In recent years, the rise of restaurants serving trendy ‘street food’ and upmarket spins on fast food classics has heralded a noticeable casualisation of good food. Gone are the days when eating out meant booking ahead and committing a whole night to a multi-course dining experience; today’s diners are still looking for quality but they want it relaxed and affordable – with little commitment and plenty of buzz. And although they might be spending less per head, diners in our capital cities are heading out much more frequently.
The same can be seen in Europe and the US, where many restaurateurs are doing away with tradition and capturing a bigger slice of the market by offering a more casual, accessible style of dining.
In line with this global trend, several big name Australian chefs best known for their more formal offerings are also heeding the call and focusing on low-cost, high-turnover dining too.
In Melbourne, MasterChef judge and multi-venue restaurateur, George Calombaris downsized his flagship restaurant The Press Club last year to make way for Gazi; a casual, all-day diner serving “dirty Greek street food” like soft-shell crab souvlakis and hot chips with feta and garlic oil.
In what has proven to be an economically savvy move, Calombaris launched his souvlaki chain Jimmy Grant’s around the same time, and business is booming there too; with three busy outlets already thriving and plans for several more in the pipeline, including interstate locations.
The old adage, “Feed the poor and get rich, feed the rich and get poor” has never been truer for Australian restaurateurs, and economically speaking, Calombaris’s latest business move makes a lot of sense. Once known for his molecular gastronomy and multi-course degustations, Calombaris’s new business model centres on high-volume, quick turnover and minimal labour. Staffing is lean and customer service is kept simple; customers order and pay at the counter, and wait for their name to be called out – just like an old-fashioned fish and chip shop.
Meanwhile, Neil Perry of Sydney’s Rockpool recently announced plans to launch a new hamburger joint, Burger Project in Sydney later this year. Naturally enough, Perry’s won’t be your average burger; his version will feature top-quality, grass-fed Cape Grim beef, Barossa Valley bacon and other carefully sourced ingredients, crafting a distinctly more memorable ‘fast food’ experience. And given that he’s looking to roll out additional outlets in Melbourne, Brisbane, Perth and Dubai over the next 12 months, it’s safe to assume that Perry has considerable confidence in the viability of the new venture.
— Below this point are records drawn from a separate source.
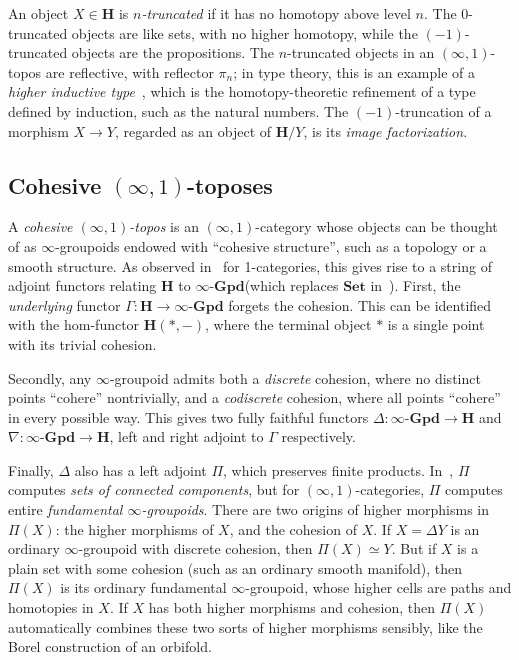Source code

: \documentclass[copyright,12pt]{eptcs}
\newcommand{\ig}{\ensuremath{\infty\text{-}\mathbf{Gpd}}\xspace}
\renewcommand{\H}{\ensuremath{\mathbf{H}}\xspace}
\newcommand{\io}{\ensuremath{(\infty,1)}}
\begin{document}
An object $X\in\H$ is \emph{$n$-truncated} if it has no homotopy above level $n$.
The $0$-truncated objects are like sets, with no higher homotopy, while the $(-1)$-truncated objects are the propositions.
The $n$-truncated objects in an \io-topos are reflective, with reflector $\pi_n$; in type theory, this is
an example of
a \emph{higher inductive type}~\cite{ShulmanLumsdaine,hottbook},%
which is the homotopy-theoretic refinement of a type defined by induction, such as the natural numbers.
The $(-1)$-truncation of a morphism $X\to Y$, regarded as an object of $\H/Y$, is its \emph{image factorization}.


\subsection{Cohesive \io-toposes}
\label{sec:cohesion}

A \emph{cohesive \io-topos} is an \io-category whose objects can be thought of as $\infty$-groupoids
endowed with ``cohesive structure'', such as a topology or a smooth structure.
As observed in~\cite{Lawvere} for 1-categories, this gives rise to a string of adjoint functors relating $\H$ to \ig (which replaces $\mathbf{Set}$ in~\cite{Lawvere}).
First, the \emph{underlying} functor $\Gamma:\H\to\ig$ forgets the cohesion.
This can be identified with the hom-functor $\H(*,-)$, where the terminal object $*$ is a single point with its trivial cohesion.

Secondly, any $\infty$-groupoid admits both a \emph{discrete} cohesion, where no distinct points ``cohere'' nontrivially, and a \emph{codiscrete} cohesion, where all points ``cohere'' in every possible way.
This gives two fully faithful functors $\Delta: \ig\to\H$ and $\nabla:\ig\to\H$, left and right adjoint to $\Gamma$ respectively.

Finally, $\Delta$ also has a left adjoint $\Pi$, which preserves finite products.
In~\cite{Lawvere}, $\Pi$ computes \emph{sets of connected components}, but for \io-categories, $\Pi$ computes entire \emph{fundamental $\infty$-groupoids}.
There are two origins of higher morphisms in $\Pi(X)$: the higher morphisms of $X$, and the cohesion of $X$.
If $X=\Delta Y$ is an ordinary $\infty$-groupoid with discrete cohesion, then $\Pi(X) \simeq Y$.
But if $X$ is a plain set with some cohesion (such as an ordinary smooth manifold), then $\Pi(X)$ is its ordinary fundamental $\infty$-groupoid, whose higher cells are paths and homotopies in $X$.
If $X$ has both higher morphisms and cohesion, then $\Pi(X)$ automatically combines these two sorts of higher morphisms sensibly, like the Borel construction of an orbifold.
\end{document}
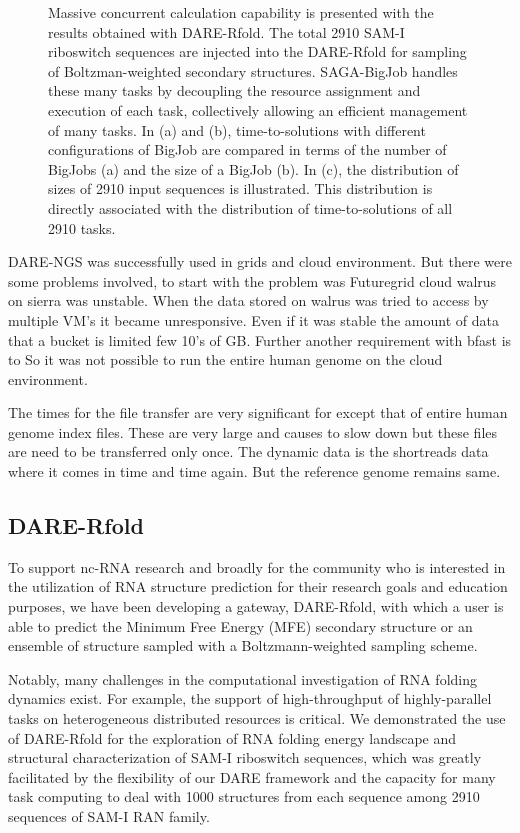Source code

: \documentclass{sig-alternate}
\begin{document}
\begin{figure}
\caption{\small Massive concurrent calculation capability is presented with the results obtained with DARE-Rfold. The total 2910 SAM-I riboswitch sequences are injected into the DARE-Rfold for sampling of Boltzman-weighted secondary structures.  SAGA-BigJob handles these many tasks by decoupling the resource assignment and execution of each task, collectively allowing an efficient management of many tasks. In (a) and (b), time-to-solutions with different configurations of BigJob are compared in terms of the number of BigJobs (a) and the size of a BigJob (b).  In (c), the distribution of sizes of 2910 input sequences is illustrated.  This distribution is directly associated with the distribution of time-to-solutions of all 2910 tasks.}
  \label{fig:dare-rfold-result} 
\end{figure}

DARE-NGS was successfully used in grids and cloud environment. But there were some problems involved,  to start with the problem was  Futuregrid cloud walrus on sierra was unstable. When the data stored on walrus was tried to access by multiple VM's it became unresponsive. Even if it was stable the amount of data that a bucket is limited few 10's of GB. Further another requirement with bfast is to So it was not possible to run the entire human genome on the cloud environment.




The times for the file transfer are very significant for except that of entire human genome index files. These are very large and causes to slow down but these files are need to be transferred only once. The dynamic data is the shortreads data where it comes in time and time again. But the reference genome remains same. 





\subsection{DARE-Rfold}
To support nc-RNA research and broadly for the community who is interested in the utilization of RNA structure prediction for their research goals and education purposes, we have been developing a gateway, DARE-Rfold, with which a user is able to predict the Minimum Free Energy (MFE) secondary structure or an ensemble of structure sampled with a Boltzmann-weighted sampling scheme.  





Notably, many challenges in the computational investigation of RNA folding dynamics exist.  For example, the support of high-throughput of highly-parallel tasks on heterogeneous distributed resources is critical.
We demonstrated the use of DARE-Rfold for the exploration of RNA folding energy landscape and structural characterization of SAM-I riboswitch sequences, which was greatly facilitated by the flexibility of our DARE framework and the capacity for many task computing to deal with 1000 structures from each sequence among 2910 sequences of SAM-I RAN family\cite{ecmls10}. 
\end{document}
Much has been said in the industry about the “death of fine dining”, though most restaurateurs and industry pundits agree that – despite current trends – there will always be a market for the type of high end, occasional dining experiences that restaurants like Sydney’s Quay and Melbourne’s Vue de Monde provide.
It’s unlikely that Australians will completely do away with restaurants that offer high levels of service and sophistication, but Australia-wide statistics show that, rather than saving up for a special occasion dinner as we did in days gone by, Aussie diners are now likely to eat out for less but do it more frequently.
The rise of social media and food blogs has also meant that new eateries are often surrounded by lots of hype and online chatter. In some sense, this has meant that expectations (of food and service sophistication) are lower, but for a midrange restaurant to work, there has to be a sense of buzz or ‘X-factor’.
For today’s new generation of diners – think tech-savvy Gen Y’s with no kids and healthy disposable incomes – it’s the thrill of discovering somewhere new and cool (and bragging about it via social media) that has replaced the aspects of eating out that we used to value; things like linen tablecloths, attentive service and a switched-on sommelier.
In the case of Calombaris’ Jimmy Grant’s, customers are perfectly happy to eat their souvlaki straight from the paper wrapper while perched on up-turned milk crates in the neighbouring laneway. Add to that the edgy Fitzroy location and priceless cache of eating in an establishment owned by one of Australia’s most recognised TV chefs and you suddenly have that ‘X-factor’.
When you’re paying less than $10 for a meal, you don’t exactly expect linen napkins and bone-handled cutlery. But if there’s something to talk about (i.e. the Calombaris connection, the graffiti-lined laneway) then there’s a huge value-add and things like service and napkins cease to be so relevant.
So while many in the industry are struggling to find an audience with the old model of entrée-main-dessert and starched linen, that’s not to say that diners are staying home and saving their money. In fact it’s quite the opposite. The good news for the restaurant industry is that there’s an increasing market for fun, affordable, come-anytime establishments that offer something new and fresh. The potential for replicating and franchising businesses at this level is proving to be healthy, too, which is good food for thought.